Developers and the organizations they work for need to be aware of open source licensing issues. This is another significant challenge for manufacturers of embedded Linux devices. A typical embedded Linux distribution contains upward of one hundred or more different open source licenses. Take a look at an Android or other smartphone for an example of the hundreds of pages of license text found on these devices. Some organizations have policies preventing the deployment of certain open source license types, and this also presents a challenge. The Yocto Project has tools and facilities to help manage the legal challenge of deploying open source software.
Probably the most visible addition to the Yocto Project in the last six months has come in the form of additional member companies and project participants. Freescale Semiconductor joined as a gold level member. LG, Dell, and Renesas and OS Systems also joined as silver members. Six new entities registered as Yocto Project Participants in the last few months. A dozen new products or open source projects have registered and received approval by the Yocto Project Advisory Board in the last year. These include a GENIVI baseline, providing a reference foundation for an automotive Linux platform, as well as Linux products from Enea, Wind River, Intel and Mentor Graphics, among others. The Yocto Project website maintains a list of members, participants and products registered under the Yocto Project branding program.

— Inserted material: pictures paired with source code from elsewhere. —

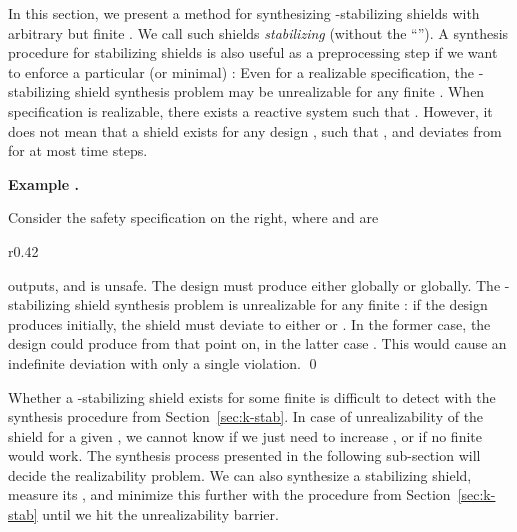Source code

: \documentclass{llncs}
\newcounter{exacounter}
\newenvironment{exa}{
\refstepcounter{exacounter}
\smallskip\noindent
\textbf{Example \theexacounter.}
}{\vspace{2mm}}
\newcommand{\nd}{3cm} \tikzset{initial text={}}
\begin{document}
In this section, we present a method for synthesizing -stabilizing 
shields with arbitrary but finite .  We call such shields 
\emph{stabilizing} (without the ``'').  A synthesis procedure for 
stabilizing shields is also useful as a preprocessing step if we want to 
enforce a particular (or minimal) : Even for a realizable 
specification, the -stabilizing shield synthesis problem may be 
unrealizable for any finite .  When specification  is 
realizable, there exists a reactive system  such that 
.  However, it does not mean that a shield 
 exists for any design , such that , and  deviates from 
 for at most  time steps.

\begin{exa}
Consider the safety specification on the right, where  and  
are 
\begin{wrapfigure}[6]{r}{0.42\textwidth}
\vspace{-1.0cm}
%
 \end{wrapfigure}
outputs, and  is unsafe.  The design must produce either  globally or  globally.  The -stabilizing 
shield synthesis problem is unrealizable for any finite : if the 
design produces  initially, the shield must deviate to 
either  or .  In the former case, the 
design could produce  from that point on, in the latter case 
.  This would cause an indefinite deviation with 
only a single violation.  \qed

\end{exa}

Whether a -stabilizing shield exists for some finite  is difficult 
to detect with the synthesis procedure from Section~\ref{sec:k-stab}.  
In case of unrealizability of the shield for a given , we cannot know 
if we just need to increase , or if no finite  would work.  The 
synthesis process presented in the following sub-section will decide the 
realizability problem.  We can also synthesize a stabilizing shield, 
measure its , and minimize this  further with the procedure from 
Section~\ref{sec:k-stab} until we hit the unrealizability barrier.
\end{document}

Toaster: One of the most interesting new technical features of the Yocto Project is the “Toaster” appliance. Toaster was due out with Yocto Project 1.6 in April of 2014. Toaster provides the developer with Web-based viewing tools to look deeply into the build. Using Toaster, one can discover why packages were built, examine dependency chains and list the packages in a given image. One of the most useful features of Toaster is the ability to view each package’s metadata, and discover what files were responsible for modifying each metadata variable. Prior to Toaster, this was a tedious chore.
Hob: While not exactly new, Hob continues to attract developer attention within the Yocto Project. Hob is a graphical user interface for BitBake. Hob is most useful for a newbie to the Yocto Project to be able to make rudimentary changes and modifications to the project configuration. For example, Hob can be used to select what image type to build (graphical versus non-graphical, for example) and to select what BSP to build. Hob can also be used to add functionality to the base image. For example, using Hob, one can easily add software packages to the file system image. Hob has many configuration menus that allow the developer to select from a list of items, when it may not be apparent to the newbie what the choices are.
The Yocto Project has achieved traction in the industry because it enables a wide selection of software to be easily assembled into a coherent system. It will continue to be an important source of technology to both do-it-yourselfers as well as commercial vendors of hardware, software, operating systems and tools.